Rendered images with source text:

——

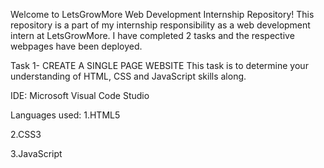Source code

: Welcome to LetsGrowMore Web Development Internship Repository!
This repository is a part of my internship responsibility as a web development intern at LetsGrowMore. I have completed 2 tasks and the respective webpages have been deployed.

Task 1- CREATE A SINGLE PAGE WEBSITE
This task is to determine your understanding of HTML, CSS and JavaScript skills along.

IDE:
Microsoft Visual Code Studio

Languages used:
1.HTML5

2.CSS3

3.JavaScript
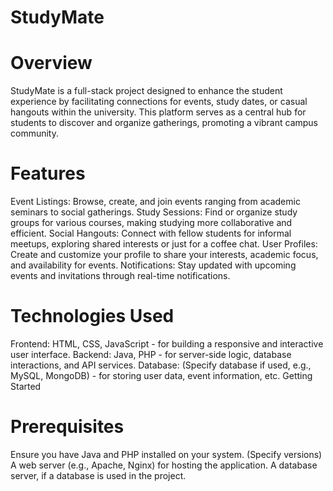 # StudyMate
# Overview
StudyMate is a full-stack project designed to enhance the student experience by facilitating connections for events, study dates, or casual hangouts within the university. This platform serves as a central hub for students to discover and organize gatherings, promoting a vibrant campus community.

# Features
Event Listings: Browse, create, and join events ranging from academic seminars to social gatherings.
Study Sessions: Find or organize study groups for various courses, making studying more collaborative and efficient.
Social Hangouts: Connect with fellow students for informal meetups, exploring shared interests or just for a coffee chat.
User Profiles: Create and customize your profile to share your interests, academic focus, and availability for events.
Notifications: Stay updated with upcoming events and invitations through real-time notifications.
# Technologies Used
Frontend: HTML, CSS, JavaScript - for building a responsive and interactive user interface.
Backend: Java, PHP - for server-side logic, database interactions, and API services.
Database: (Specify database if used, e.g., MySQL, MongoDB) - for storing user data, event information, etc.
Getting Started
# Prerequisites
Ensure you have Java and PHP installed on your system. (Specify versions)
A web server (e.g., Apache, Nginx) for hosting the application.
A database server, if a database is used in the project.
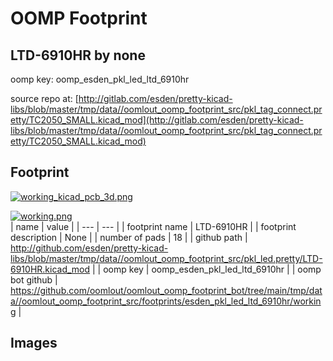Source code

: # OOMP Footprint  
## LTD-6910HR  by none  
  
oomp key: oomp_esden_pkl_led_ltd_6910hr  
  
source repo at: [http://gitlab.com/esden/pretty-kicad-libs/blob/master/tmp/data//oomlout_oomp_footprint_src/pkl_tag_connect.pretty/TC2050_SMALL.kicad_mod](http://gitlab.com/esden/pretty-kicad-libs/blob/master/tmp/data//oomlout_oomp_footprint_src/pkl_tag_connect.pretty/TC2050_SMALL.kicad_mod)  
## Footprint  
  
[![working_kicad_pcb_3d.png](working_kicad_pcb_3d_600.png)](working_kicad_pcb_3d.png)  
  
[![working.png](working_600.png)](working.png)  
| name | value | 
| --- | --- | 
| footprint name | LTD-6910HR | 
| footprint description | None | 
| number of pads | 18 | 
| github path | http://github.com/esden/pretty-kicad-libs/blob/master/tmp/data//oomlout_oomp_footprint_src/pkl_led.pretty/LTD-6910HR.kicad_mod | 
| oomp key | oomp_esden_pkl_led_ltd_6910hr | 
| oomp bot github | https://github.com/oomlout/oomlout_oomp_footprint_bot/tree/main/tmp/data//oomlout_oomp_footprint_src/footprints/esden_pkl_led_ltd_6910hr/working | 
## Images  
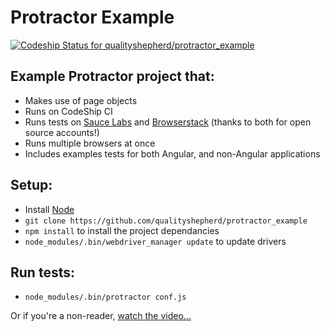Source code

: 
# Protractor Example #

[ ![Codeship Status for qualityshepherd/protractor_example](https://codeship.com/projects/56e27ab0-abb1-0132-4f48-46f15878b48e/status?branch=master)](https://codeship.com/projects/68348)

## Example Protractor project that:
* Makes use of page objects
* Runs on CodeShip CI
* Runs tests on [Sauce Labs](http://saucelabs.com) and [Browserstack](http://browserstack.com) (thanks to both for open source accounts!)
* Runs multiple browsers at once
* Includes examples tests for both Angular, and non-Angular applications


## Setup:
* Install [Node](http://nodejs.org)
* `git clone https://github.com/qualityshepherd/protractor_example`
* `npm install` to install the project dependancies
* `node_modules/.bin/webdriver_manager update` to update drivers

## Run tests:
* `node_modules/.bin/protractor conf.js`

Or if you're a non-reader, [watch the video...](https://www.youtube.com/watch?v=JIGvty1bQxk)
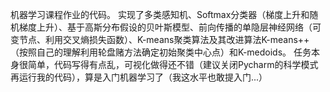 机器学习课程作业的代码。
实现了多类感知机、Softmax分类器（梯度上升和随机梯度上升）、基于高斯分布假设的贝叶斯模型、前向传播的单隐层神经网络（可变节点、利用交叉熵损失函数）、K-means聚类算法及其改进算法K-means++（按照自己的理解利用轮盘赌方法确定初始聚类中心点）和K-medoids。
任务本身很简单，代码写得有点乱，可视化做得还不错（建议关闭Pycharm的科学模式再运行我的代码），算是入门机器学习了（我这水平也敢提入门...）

——

If a line of the data holds the string "your", list it.

_Result:_
This task is to determine your understanding of HTML, CSS and JavaScript skills along.
User Profiles: Create and customize your profile to share your interests, academic focus, and availability for events.
Ensure you have Java and PHP installed on your system. (Specify versions)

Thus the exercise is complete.